Unlocking the AI-first enterprise: A generative AI blueprint
- Firms should embrace an enterprise-centric, platform-based approach to generative AI, moving away from use-case centric and siloed approaches.
- The platform must endure changing AI frameworks, a fast-moving product and vendor landscape, and evolving industry regulations. Most important, it should factor in evolving business needs to embrace AI.
- The platform should encourage participation among enterprise stakeholders, including employees, contractors, AI vendors, and the open-source community.
- While individual platform components may have certain specifications and associated constraints, the platform should not hinder the organization’s AI-first journey.
- The reference architecture detailed here enables organizations to build their own enterprise AI platform and onboard generative AI quickly and at scale.
Our initial viewpoint on enterprise AI development covered a generic AI platform architecture, designed to democratize AI’s capabilities at scale.
This predates the recent breakthrough in generative AI, a transformation technology set to impact many industries.
Our ongoing research tracks enterprise adoption of generative AI-powered tools and services. Firms that deploy this technology effectively will become more innovative, unlock efficiencies at scale, grow faster, and build a connected ecosystem.
Firms should embrace an enterprise-centric, platform-based approach to generative AI, moving away from use-case centric and siloed approaches. A platform approach that abstracts the underlying engineering complexity will help firms develop and rollout generative AI tools and services through agile techniques.
Though AI development and deployment technologies remain largely the same, generative AI-related challenges necessitate a new reference platform architecture.
The significance of an AI platform
Our first paper showed a reference platform architecture to future proof and democratize AI adoption through modular, holistic, and agile AI development.
The updated platform architecture introduced here sets out essential guidelines for firms adopting large language models (LLMs) beyond a use-case-only approach.
Organizations can tailor these principles to suit their specific use cases.
One key plank here is layering, where each component of the platform is built independently and then layered into a comprehensive framework.
Nonetheless, technology is only part of the equation. Business considerations must play a pivotal role during platform development. In such a collaborative environment, AI will evolve and inspire the whole organization to become more productive, innovative, and customer centric.
Why the need for a generative AI-first experience?
Traditional AI models focus on pattern recognition and provide analytical insights within horizon 1 (H1) and H2. Generative AI models are way ahead in what we term as H3, with a unique capability to generate output including words, code, images and more, using the knowledge from their training data.
Generative AI automates mundane tasks such as code completion and document summary, which enables individuals to focus on more meaningful work and become more productive.
For example, a Kubernetes assistant autonomously checks the cluster health and then provides real-time analysis. This frees up the support engineer to tackle other tasks, such as managing a code defect using another generative AI code assistant.

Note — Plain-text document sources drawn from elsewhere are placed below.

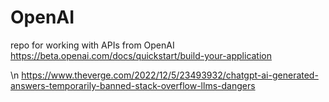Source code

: # OpenAI
repo for working with APIs from OpenAI
https://beta.openai.com/docs/quickstart/build-your-application

\n
https://www.theverge.com/2022/12/5/23493932/chatgpt-ai-generated-answers-temporarily-banned-stack-overflow-llms-dangers
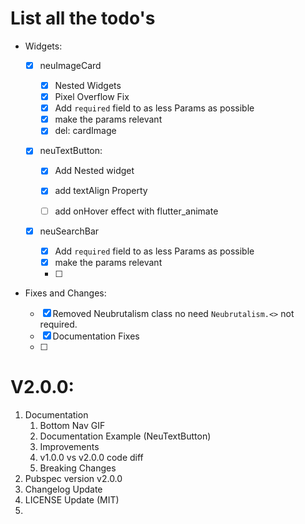 # List all the todo's

- Widgets:

    - [x] neuImageCard


      - [x] Nested Widgets
      - [x] Pixel Overflow Fix
      - [x] Add `required` field to as less Params as possible
      - [x] make the params relevant
      - [x] del: cardImage

    - [x] neuTextButton:
        - [x] Add Nested widget
        - [x] add textAlign Property
        - [ ] add onHover effect with flutter_animate
 
    
    - [x] neuSearchBar
      - [x] Add `required` field to as less Params as possible
      - [x] make the params relevant
      - [ ] 
- Fixes and Changes:
    - [x] Removed Neubrutalism class no need `Neubrutalism.<>` not required.
    - [x] Documentation Fixes
    - [ ] 


# V2.0.0:
1. Documentation
   1. Bottom Nav GIF
   2. Documentation Example (NeuTextButton)
   3. Improvements
   4. v1.0.0 vs v2.0.0 code diff
   5. Breaking Changes
2. Pubspec version v2.0.0
3. Changelog Update
4. LICENSE Update (MIT)
5. 
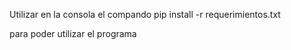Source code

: Utilizar en la consola el compando pip install -r requerimientos.txt

para poder utilizar el programa
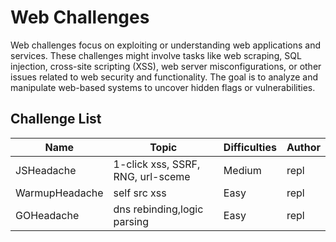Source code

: # Web Challenges

Web challenges focus on exploiting or understanding web applications and services. These challenges might involve tasks like web scraping, SQL injection, cross-site scripting (XSS), web server misconfigurations, or other issues related to web security and functionality. The goal is to analyze and manipulate web-based systems to uncover hidden flags or vulnerabilities.

## Challenge List

| Name   | Topic           | Difficulties | Author |
|--------|-----------------|--------------|--------|
| JSHeadache | 1-click xss, SSRF, RNG, url-sceme          | Medium | repl |
| WarmupHeadache | self src xss          | Easy | repl |
| GOHeadache | dns rebinding,logic parsing           | Easy | repl |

Generative AI’s other enterprise applications:
- Content creation: AI models, especially LLMs such as ChatGPT, generate a wide range of content, including written text, voice, images, video, and even code.
- Prompt engineering to drive tasks: Done well, this simplifies machine learning (ML) tasks. Users achieve various ML applications by giving just a few instructions to a single LLM, eliminating the need for use-case specific/task-centric fine tuning.
- Combining multiple tools to achieve the end goal: LLMs perform a range of tasks with multistep goals, such as finding Kubernetes cluster issues with just an English language prompt, and a new category of applications called agent frameworks does the rest. This technique has wide-ranging applications like automation in ITOps and multimodal chatbots.
- Fine tuning for the business domain: Advances in fine tuning, such as reduction of trainable parameters for downstream tasks, adapter-based fine tuning, feedback-based fine tuning using reinforcement learning with human feedback (RLHF), and supervised fine tuning (SFT), enable customization of large models for organizational data and experiences.
Distinguishing use-case centric and enterprise-level AI
An isolated use-case centric AI approach diverges significantly from an enterprise-level AI roadmap. In the former, solution architects mainly focus on handling projected transaction volumes, response time, data security, and availability. They also grapple with the challenge of seamlessly integrating AI capabilities into the organization’s wider ecosystem. As a result, architectural decisions are local to use cases and influenced by the specific technology resources available at the business unit level.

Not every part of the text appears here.